Index: doc/extend.texi
===================================================================
--- doc/extend.texi	(revision 173831)
+++ doc/extend.texi	(working copy)
@@ -6719,6 +6719,22 @@ speculated to) before the builtin, but p
 be globally visible yet, and previous memory loads may not yet be
 satisfied.
 
+@item @var{type} __sync_swap_full (@var{type} *ptr, @var{type} value, ...)
+@itemx @var{type} __sync_swap_acq (@var{type} *ptr, @var{type} value, ...)
+@itemx @var{type} __sync_swap_rel (@var{type} *ptr, @var{type} value, ...)
+@findex __sync_swap_full
+@findex __sync_swap_acq
+@findex __sync_swap_rel
+These builtins implement an atomic exchange operation.  They write
+@var{value} into @code{*@var{ptr}}, and return the previous contents
+of @code{*@var{ptr}}.  The different variants provide a full barrier,
+acquire barrier, or a release barrier respectively depending on the
+suffix.
+
+If the acquire or release variants of these operations are not
+available on the given target, the compiler will fall back to a full
+barrier.
+
 @item void __sync_lock_release (@var{type} *ptr, ...)
 @findex __sync_lock_release
 This builtin releases the lock acquired by @code{__sync_lock_test_and_set}.
Index: c-family/c-common.c
===================================================================
--- c-family/c-common.c	(revision 173831)
+++ c-family/c-common.c	(working copy)
@@ -9035,6 +9035,9 @@ resolve_overloaded_builtin (location_t l
     case BUILT_IN_VAL_COMPARE_AND_SWAP_N:
     case BUILT_IN_LOCK_TEST_AND_SET_N:
     case BUILT_IN_LOCK_RELEASE_N:
+    case BUILT_IN_SWAP_FULL_N:
+    case BUILT_IN_SWAP_ACQ_N:
+    case BUILT_IN_SWAP_REL_N:
       {
 	int n = sync_resolve_size (function, params);
 	tree new_function, first_param, result;
Index: optabs.c
===================================================================
--- optabs.c	(revision 173831)
+++ optabs.c	(working copy)
@@ -6988,6 +6988,70 @@ expand_sync_lock_test_and_set (rtx mem, 
 
   return NULL_RTX;
 }
+
+/* This function expands an atomic exchange operation: atomically store
+   VAL in MEM and return the previous value in MEM.
+
+   TARGET is an option place to stick the return value.

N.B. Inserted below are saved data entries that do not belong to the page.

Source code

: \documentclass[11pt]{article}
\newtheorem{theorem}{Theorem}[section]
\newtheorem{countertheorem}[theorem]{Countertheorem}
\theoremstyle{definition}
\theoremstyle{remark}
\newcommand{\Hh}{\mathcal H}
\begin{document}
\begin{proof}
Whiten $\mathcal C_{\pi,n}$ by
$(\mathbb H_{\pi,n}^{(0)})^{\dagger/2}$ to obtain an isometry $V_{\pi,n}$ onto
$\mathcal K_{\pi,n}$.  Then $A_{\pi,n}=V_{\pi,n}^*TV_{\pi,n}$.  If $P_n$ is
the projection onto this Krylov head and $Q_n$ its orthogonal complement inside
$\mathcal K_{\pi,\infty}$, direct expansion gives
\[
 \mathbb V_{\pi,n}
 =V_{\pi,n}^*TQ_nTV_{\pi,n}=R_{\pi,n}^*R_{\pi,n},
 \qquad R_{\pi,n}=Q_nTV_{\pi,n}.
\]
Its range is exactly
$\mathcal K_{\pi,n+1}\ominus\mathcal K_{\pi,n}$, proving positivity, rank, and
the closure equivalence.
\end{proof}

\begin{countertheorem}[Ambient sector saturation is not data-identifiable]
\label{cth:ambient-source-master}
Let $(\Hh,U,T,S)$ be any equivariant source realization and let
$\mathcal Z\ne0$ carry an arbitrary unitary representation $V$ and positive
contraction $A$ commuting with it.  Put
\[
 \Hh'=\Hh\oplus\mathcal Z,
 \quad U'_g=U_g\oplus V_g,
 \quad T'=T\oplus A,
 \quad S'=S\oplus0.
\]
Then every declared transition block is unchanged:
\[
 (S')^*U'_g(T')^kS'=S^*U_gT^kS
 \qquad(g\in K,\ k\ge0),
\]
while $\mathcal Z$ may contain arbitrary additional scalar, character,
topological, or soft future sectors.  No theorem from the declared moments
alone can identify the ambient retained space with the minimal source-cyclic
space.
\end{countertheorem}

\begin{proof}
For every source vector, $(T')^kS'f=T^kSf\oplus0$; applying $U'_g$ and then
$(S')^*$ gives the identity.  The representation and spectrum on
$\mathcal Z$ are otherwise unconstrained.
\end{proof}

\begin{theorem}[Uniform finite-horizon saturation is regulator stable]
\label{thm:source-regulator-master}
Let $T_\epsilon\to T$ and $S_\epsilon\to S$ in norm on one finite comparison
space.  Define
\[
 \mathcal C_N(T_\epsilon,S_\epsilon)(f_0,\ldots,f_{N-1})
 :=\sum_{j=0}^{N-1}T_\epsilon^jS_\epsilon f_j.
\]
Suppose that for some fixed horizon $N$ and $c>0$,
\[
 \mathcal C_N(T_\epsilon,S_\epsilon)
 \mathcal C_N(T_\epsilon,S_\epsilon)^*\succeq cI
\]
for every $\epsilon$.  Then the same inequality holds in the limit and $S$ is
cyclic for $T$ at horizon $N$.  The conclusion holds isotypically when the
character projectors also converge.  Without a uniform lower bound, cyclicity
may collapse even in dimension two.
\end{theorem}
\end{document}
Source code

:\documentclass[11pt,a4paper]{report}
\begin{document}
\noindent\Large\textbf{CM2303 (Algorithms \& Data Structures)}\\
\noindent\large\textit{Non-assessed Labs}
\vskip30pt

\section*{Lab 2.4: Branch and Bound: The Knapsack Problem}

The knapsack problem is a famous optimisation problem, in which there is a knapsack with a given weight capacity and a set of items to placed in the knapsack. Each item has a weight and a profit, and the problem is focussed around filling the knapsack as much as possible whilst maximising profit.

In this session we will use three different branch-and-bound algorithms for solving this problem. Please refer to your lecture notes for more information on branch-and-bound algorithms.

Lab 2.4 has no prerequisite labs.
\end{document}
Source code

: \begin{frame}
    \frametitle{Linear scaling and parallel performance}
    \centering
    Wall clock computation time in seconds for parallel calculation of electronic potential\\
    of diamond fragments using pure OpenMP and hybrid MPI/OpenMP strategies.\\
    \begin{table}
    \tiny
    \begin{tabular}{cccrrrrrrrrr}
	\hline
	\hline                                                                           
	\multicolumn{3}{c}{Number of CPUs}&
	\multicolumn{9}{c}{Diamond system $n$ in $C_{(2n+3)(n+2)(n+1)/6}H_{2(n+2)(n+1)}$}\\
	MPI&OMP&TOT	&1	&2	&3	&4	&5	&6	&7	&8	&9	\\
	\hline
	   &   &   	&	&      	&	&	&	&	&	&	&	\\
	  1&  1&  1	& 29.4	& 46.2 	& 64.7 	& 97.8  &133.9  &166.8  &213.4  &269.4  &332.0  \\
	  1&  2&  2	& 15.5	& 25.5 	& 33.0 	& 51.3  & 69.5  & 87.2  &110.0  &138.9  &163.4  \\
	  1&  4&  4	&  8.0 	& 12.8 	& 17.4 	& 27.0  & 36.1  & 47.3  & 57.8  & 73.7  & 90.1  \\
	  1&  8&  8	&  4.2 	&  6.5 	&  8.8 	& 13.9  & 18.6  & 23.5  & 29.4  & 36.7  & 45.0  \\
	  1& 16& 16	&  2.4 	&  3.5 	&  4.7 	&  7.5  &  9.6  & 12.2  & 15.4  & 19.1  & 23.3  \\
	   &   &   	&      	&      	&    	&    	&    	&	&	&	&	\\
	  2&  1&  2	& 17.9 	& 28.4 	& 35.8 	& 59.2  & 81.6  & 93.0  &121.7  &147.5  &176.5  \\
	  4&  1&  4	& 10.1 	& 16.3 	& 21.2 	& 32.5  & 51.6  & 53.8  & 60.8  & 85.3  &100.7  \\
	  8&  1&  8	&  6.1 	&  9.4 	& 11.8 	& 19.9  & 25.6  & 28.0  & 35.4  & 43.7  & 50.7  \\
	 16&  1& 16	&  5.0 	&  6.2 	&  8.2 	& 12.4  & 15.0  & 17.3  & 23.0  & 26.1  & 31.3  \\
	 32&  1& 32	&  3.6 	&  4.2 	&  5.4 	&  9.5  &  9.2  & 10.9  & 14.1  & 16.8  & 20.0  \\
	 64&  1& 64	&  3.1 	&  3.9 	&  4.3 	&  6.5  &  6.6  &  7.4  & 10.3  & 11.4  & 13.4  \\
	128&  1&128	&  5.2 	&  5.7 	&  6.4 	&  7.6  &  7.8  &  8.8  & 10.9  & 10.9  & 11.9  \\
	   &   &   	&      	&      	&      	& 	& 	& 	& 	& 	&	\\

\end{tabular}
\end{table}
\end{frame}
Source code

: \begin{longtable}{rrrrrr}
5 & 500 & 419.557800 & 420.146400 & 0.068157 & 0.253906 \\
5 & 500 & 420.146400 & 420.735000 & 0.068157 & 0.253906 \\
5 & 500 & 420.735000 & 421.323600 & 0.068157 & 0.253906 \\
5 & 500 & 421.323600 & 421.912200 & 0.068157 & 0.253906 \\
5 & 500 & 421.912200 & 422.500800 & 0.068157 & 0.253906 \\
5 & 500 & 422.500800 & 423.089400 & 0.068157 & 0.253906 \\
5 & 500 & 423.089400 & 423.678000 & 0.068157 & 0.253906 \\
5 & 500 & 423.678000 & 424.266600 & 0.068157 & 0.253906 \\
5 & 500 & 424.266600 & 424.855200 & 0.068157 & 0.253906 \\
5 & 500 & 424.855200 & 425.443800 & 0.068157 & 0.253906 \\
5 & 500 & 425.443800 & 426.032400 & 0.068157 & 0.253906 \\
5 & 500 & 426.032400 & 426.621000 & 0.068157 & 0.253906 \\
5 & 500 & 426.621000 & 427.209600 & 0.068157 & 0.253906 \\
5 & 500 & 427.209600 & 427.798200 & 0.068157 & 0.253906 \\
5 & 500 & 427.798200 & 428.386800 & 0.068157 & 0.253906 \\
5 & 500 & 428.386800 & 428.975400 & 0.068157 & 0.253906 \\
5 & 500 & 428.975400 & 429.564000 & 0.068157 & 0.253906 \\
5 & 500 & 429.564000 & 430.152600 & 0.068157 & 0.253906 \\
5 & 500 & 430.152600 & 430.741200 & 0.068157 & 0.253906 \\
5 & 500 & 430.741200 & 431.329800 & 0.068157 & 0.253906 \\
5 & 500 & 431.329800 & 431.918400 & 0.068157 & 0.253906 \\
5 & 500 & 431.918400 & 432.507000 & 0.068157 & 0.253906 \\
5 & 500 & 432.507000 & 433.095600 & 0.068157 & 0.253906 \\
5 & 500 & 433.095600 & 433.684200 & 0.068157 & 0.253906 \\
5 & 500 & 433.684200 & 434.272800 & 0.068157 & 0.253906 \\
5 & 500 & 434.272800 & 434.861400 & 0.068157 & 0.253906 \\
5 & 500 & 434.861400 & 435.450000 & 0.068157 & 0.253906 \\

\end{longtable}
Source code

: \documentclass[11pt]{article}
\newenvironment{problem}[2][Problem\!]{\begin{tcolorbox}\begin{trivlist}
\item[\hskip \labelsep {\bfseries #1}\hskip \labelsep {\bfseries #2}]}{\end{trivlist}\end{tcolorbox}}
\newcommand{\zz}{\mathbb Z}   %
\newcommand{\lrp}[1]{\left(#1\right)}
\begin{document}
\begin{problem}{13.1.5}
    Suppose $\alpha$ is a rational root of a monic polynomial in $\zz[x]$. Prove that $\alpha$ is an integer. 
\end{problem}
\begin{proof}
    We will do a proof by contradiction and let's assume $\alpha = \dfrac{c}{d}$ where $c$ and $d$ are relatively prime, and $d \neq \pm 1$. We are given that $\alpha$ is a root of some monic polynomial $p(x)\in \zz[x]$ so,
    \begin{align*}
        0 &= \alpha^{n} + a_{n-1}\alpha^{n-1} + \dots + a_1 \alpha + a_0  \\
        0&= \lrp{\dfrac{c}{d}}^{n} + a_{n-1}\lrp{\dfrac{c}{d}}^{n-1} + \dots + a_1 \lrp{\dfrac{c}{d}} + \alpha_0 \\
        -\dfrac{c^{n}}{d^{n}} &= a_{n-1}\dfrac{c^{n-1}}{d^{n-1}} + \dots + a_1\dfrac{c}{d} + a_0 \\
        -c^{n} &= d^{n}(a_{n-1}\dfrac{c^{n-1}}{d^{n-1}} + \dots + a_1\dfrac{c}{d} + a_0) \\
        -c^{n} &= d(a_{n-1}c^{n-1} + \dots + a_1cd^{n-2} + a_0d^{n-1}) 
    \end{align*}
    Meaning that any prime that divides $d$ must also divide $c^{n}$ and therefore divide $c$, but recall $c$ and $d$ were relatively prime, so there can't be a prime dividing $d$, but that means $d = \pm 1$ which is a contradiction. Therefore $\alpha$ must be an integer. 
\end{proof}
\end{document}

+   MBMODE is the memory barrier type to use for the operation.  */
+
+rtx
+expand_sync_swap (rtx mem, rtx val, rtx target, enum membar_mode mbmode)
+{
+  enum machine_mode mode = GET_MODE (mem);
+  enum insn_code icode;
+  direct_optab op;
+
+  switch (mbmode)
+    {
+    case MEMBAR_MODE_ACQUIRE:
+      op = sync_swap_acq_optab;
+      break;
+    case MEMBAR_MODE_RELEASE:
+      op = sync_swap_rel_optab;
+      break;
+    case MEMBAR_MODE_FULL:
+      op = sync_swap_full_optab;
+      break;
+    default:
+      gcc_unreachable ();
+    }
+  /* If no variant is found, try the full barrier.  */
+  if (direct_optab_handler (op, mode) == CODE_FOR_nothing)
+    op = sync_swap_full_optab;
+
+  /* If the target supports the swap directly, great.  */
+  icode = direct_optab_handler (op, mode);
+  if (icode != CODE_FOR_nothing)
+    {
+      struct expand_operand ops[3];
+
+      create_output_operand (&ops[0], target, mode);
+      create_fixed_operand (&ops[1], mem);
+      /* VAL may have been promoted to a wider mode.  Shrink it if so.  */
+      create_convert_operand_to (&ops[2], val, mode, true);
+      if (maybe_expand_insn (icode, 3, ops))
+	return ops[0].value;
+    }
+
+  /* Otherwise, use a compare-and-swap loop for the exchange.  */
+  if (direct_optab_handler (sync_compare_and_swap_optab, mode)
+      != CODE_FOR_nothing)
+    {
+      if (!target || !register_operand (target, mode))
+	target = gen_reg_rtx (mode);
+      if (GET_MODE (val) != VOIDmode && GET_MODE (val) != mode)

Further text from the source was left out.